Fringe Benefits--Jan Blazanin
One of the hardest things about being a teen is the feeling that you don’t fit in. Everyone else seems to have it all figured out. I was the only girl in my high school whose hair was unruly, had a curve-free body, said stupid things to guys, and sat at home on Friday and Saturday nights. Instead of sleeping I’d lie awake agonizing over every social blunder and wondering why I was so different from the rest of the girls.
After high school I became friends with one of those savvy girls I’d envied. As if natural blond hair, blue eyes, and a traffic-stopping figure weren’t enough, she was a cheerleader who dated the cutest, most longed-for guys. One day when I told her how much I had admired her poise and popularity, she said, “It didn’t feel that way. I always thought I didn’t really fit in.”
So it is with our YA protagonists. If they have a confident, trouble-free existence there’s no story. Story grows around characters that feel different, uncomfortable, and isolated from the “inner circle.”
In my novel Fairest of Them All, aspiring teen actress Oribella cuts herself off from the high school experience to concentrate on her career. Her consuming obsession with her own interests puts her on the fringe of high school society. Until she develops alopecia and she’s forced to make a change.

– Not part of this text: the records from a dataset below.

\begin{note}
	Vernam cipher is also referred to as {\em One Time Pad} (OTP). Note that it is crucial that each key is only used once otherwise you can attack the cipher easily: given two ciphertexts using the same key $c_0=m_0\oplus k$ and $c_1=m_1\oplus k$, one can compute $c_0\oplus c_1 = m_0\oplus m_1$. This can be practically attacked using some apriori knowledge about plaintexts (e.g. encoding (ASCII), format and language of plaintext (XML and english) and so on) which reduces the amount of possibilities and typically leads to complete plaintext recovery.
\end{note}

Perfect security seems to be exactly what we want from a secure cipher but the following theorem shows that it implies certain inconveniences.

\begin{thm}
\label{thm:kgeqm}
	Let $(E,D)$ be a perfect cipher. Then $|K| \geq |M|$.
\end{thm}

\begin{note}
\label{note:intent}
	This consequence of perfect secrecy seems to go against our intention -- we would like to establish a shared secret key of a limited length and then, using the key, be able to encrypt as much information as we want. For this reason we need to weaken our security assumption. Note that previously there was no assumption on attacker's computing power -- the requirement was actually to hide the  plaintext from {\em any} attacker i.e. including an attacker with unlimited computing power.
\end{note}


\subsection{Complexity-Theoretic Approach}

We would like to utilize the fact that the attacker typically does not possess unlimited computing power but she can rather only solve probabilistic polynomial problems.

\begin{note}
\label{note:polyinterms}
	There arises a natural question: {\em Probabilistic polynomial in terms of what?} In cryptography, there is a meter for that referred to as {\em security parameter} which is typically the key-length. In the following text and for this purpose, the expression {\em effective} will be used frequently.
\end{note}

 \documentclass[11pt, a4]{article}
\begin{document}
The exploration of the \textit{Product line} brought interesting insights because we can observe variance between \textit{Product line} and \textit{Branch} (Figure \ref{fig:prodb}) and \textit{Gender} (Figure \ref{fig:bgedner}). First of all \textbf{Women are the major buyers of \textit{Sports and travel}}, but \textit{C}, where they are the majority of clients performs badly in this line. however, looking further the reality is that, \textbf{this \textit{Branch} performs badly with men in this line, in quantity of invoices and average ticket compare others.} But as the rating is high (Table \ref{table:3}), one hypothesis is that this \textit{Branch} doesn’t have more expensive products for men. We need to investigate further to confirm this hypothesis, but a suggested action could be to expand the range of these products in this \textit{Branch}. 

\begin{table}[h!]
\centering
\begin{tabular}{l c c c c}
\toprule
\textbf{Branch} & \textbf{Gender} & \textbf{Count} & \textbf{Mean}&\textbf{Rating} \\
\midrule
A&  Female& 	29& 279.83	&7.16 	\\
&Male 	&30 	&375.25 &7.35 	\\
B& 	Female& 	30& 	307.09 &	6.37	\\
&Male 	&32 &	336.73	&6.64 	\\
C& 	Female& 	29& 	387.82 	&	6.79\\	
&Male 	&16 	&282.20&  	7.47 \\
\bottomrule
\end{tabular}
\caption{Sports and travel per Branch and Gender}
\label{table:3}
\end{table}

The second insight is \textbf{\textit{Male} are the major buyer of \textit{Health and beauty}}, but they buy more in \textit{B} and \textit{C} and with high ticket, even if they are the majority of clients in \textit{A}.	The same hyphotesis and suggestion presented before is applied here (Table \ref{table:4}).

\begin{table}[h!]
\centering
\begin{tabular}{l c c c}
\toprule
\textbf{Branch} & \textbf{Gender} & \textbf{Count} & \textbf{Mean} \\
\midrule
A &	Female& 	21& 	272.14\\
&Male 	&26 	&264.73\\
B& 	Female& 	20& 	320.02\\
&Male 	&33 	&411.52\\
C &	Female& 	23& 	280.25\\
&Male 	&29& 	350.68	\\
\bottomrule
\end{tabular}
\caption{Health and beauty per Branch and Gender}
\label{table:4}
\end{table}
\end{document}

Life on the fringe can be humorous too. Laurel in A & L Do Summer is fed up with being outside the popular crowd. She decides that she and bestie Aspen will devote their summer to being noticed. They are, just not in ways she intended.
YA characters grapple with insecurity, awkwardness, being on the outside--feelings teens deal with every day. Sometimes the way our protagonists handle their problems can make teens’ real problems seem a little more manageable. Maybe my angst-ridden years in high school were worth it.